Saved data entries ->
>>
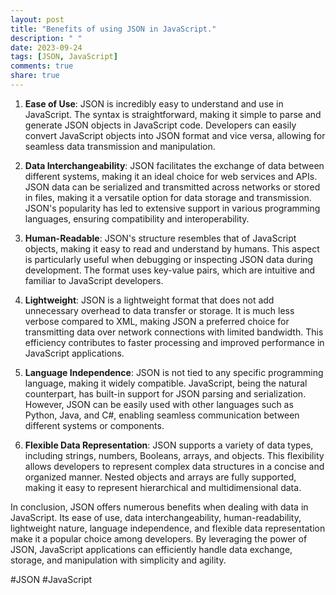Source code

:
 ```yaml
---
layout: post
title: "Benefits of using JSON in JavaScript."
description: " "
date: 2023-09-24
tags: [JSON, JavaScript]
comments: true
share: true
---
```


1. **Ease of Use**: JSON is incredibly easy to understand and use in JavaScript. The syntax is straightforward, making it simple to parse and generate JSON objects in JavaScript code. Developers can easily convert JavaScript objects into JSON format and vice versa, allowing for seamless data transmission and manipulation.

2. **Data Interchangeability**: JSON facilitates the exchange of data between different systems, making it an ideal choice for web services and APIs. JSON data can be serialized and transmitted across networks or stored in files, making it a versatile option for data storage and transmission. JSON's popularity has led to extensive support in various programming languages, ensuring compatibility and interoperability.

3. **Human-Readable**: JSON's structure resembles that of JavaScript objects, making it easy to read and understand by humans. This aspect is particularly useful when debugging or inspecting JSON data during development. The format uses key-value pairs, which are intuitive and familiar to JavaScript developers.

4. **Lightweight**: JSON is a lightweight format that does not add unnecessary overhead to data transfer or storage. It is much less verbose compared to XML, making JSON a preferred choice for transmitting data over network connections with limited bandwidth. This efficiency contributes to faster processing and improved performance in JavaScript applications.

5. **Language Independence**: JSON is not tied to any specific programming language, making it widely compatible. JavaScript, being the natural counterpart, has built-in support for JSON parsing and serialization. However, JSON can be easily used with other languages such as Python, Java, and C#, enabling seamless communication between different systems or components.

6. **Flexible Data Representation**: JSON supports a variety of data types, including strings, numbers, Booleans, arrays, and objects. This flexibility allows developers to represent complex data structures in a concise and organized manner. Nested objects and arrays are fully supported, making it easy to represent hierarchical and multidimensional data.

In conclusion, JSON offers numerous benefits when dealing with data in JavaScript. Its ease of use, data interchangeability, human-readability, lightweight nature, language independence, and flexible data representation make it a popular choice among developers. By leveraging the power of JSON, JavaScript applications can efficiently handle data exchange, storage, and manipulation with simplicity and agility.

#JSON #JavaScript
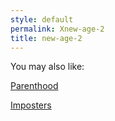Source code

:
 ```yaml
---
style: default
permalink: Xnew-age-2
title: new-age-2
---
```

You may also like:

[Parenthood](http://scp-wiki.net/parenthood)

[Imposters](http://scp-wiki.net/imposters)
<<
Problem description -> Once you have checked each line above for the string "wiki", state how many lines contain it and add nothing more.

Reply -> 2